The cameraman straightened up. The prompt boy wandered
indifferently back to the coffee machine, and Libby leapt out of
her chair and stalked over to Laurie. “Over the top.
Way over the top. Have
you ever worked against green screen? Do you know what it’s
for?”
Laurie didn’t care. He was back in the kitchen with Sasha,
reading the one review he shouldn’t have. Overwrought. Hothouse. For an instant
his nerve failed him and he wanted to bolt for the door. “No,” he
said distractedly. “It's for cartoons, that kind of thing, isn't
it?”
“It's for...” Libby sounded a little winded. She took a deep
breath and tried again. “It's for high-tech computer-generated
backgrounds.”
“I think that's what I meant.”
“No.

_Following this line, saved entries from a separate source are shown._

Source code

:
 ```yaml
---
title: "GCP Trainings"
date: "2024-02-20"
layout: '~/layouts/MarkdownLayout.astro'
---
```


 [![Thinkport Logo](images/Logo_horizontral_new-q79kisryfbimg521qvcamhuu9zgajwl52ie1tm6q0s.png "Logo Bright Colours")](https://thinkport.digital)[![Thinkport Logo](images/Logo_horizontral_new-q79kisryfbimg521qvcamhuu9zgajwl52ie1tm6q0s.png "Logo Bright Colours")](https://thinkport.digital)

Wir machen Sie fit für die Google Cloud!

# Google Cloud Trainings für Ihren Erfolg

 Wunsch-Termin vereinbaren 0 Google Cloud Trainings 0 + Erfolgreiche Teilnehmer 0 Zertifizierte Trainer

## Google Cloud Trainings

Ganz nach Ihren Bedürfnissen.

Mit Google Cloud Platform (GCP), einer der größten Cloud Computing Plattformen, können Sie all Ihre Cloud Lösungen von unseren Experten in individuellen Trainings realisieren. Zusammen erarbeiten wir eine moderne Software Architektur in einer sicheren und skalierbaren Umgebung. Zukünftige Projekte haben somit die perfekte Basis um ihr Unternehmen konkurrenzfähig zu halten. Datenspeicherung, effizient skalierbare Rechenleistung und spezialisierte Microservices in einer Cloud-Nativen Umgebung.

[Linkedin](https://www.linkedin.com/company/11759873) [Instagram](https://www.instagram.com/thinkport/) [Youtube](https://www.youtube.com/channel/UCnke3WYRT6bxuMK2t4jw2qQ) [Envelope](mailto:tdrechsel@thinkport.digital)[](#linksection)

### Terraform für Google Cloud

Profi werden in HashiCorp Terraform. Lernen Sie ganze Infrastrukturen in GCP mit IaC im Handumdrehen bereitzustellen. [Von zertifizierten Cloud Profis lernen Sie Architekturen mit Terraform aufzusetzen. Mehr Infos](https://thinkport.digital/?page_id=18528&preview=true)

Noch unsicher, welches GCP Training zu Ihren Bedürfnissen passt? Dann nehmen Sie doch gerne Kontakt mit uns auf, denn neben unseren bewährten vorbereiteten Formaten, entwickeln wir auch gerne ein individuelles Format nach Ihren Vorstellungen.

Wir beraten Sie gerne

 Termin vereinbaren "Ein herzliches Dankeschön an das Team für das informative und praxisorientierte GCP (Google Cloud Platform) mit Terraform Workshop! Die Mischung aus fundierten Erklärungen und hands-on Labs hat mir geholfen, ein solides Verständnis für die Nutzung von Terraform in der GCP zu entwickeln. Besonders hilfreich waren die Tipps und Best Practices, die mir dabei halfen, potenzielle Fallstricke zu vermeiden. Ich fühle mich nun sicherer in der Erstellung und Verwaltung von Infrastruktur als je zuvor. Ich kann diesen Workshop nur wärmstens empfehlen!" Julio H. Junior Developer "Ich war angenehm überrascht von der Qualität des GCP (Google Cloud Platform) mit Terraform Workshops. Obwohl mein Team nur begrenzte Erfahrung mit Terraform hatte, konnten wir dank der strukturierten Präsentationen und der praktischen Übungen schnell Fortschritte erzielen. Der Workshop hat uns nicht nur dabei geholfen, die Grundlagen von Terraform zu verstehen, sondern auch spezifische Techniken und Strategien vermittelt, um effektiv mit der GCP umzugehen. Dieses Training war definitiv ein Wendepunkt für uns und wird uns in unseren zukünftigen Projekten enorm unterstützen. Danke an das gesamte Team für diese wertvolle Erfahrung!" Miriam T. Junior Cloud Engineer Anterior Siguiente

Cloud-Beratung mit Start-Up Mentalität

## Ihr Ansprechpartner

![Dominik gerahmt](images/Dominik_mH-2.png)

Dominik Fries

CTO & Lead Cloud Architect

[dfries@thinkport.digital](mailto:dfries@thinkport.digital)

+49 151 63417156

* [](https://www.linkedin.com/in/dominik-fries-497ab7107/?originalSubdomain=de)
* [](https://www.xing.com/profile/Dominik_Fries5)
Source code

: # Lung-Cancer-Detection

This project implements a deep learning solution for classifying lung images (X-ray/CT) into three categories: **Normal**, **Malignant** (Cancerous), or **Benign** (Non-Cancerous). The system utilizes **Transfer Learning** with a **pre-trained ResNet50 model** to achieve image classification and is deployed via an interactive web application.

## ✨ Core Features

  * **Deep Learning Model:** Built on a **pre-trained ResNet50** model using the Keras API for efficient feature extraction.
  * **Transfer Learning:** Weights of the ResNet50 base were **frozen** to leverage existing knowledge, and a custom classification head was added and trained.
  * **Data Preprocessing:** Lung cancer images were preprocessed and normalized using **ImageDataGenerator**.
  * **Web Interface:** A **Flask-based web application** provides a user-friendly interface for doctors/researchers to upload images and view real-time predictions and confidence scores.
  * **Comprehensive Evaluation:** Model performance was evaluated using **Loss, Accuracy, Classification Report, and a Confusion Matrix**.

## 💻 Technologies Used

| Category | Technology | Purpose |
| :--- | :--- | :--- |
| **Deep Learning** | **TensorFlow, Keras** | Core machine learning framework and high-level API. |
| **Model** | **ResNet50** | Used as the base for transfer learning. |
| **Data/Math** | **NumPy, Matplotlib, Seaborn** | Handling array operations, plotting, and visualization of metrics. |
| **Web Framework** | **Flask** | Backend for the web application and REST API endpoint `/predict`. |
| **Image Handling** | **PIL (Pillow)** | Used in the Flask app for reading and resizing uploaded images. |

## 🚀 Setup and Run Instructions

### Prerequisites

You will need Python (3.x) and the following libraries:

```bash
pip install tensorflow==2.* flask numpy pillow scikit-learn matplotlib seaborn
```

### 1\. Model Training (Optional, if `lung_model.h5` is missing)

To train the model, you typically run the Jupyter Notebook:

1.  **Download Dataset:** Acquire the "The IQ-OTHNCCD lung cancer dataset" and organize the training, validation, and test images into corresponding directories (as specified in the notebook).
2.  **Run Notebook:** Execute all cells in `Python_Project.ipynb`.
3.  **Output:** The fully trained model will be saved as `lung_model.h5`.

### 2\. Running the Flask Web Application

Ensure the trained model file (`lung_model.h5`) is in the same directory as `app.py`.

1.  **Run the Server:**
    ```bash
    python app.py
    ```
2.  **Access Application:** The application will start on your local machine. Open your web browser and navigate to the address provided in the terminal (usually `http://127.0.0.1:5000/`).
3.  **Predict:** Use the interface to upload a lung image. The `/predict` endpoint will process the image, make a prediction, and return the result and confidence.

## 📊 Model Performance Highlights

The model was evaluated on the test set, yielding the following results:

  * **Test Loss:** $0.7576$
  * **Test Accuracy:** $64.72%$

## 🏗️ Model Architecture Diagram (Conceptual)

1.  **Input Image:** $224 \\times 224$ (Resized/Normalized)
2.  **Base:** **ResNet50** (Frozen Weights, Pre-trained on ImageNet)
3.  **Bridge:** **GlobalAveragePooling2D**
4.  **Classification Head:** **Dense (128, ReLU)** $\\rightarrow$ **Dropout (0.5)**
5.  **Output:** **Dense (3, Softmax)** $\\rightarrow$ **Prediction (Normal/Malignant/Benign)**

When, for example, we can't transport you into deep
space—much as we might like to—we film you against a green screen
or a blue. Then our chroma-key computers strip out the green from
the footage, and we can replace it with any CG backdrop we
like.”
Laurie
tried to listen. He was being taught something about his new world,
a world he planned to storm and conquer before he left this room.
“Why green for me rather than blue?”
“Green's more expensive, but it's better and more sensitive.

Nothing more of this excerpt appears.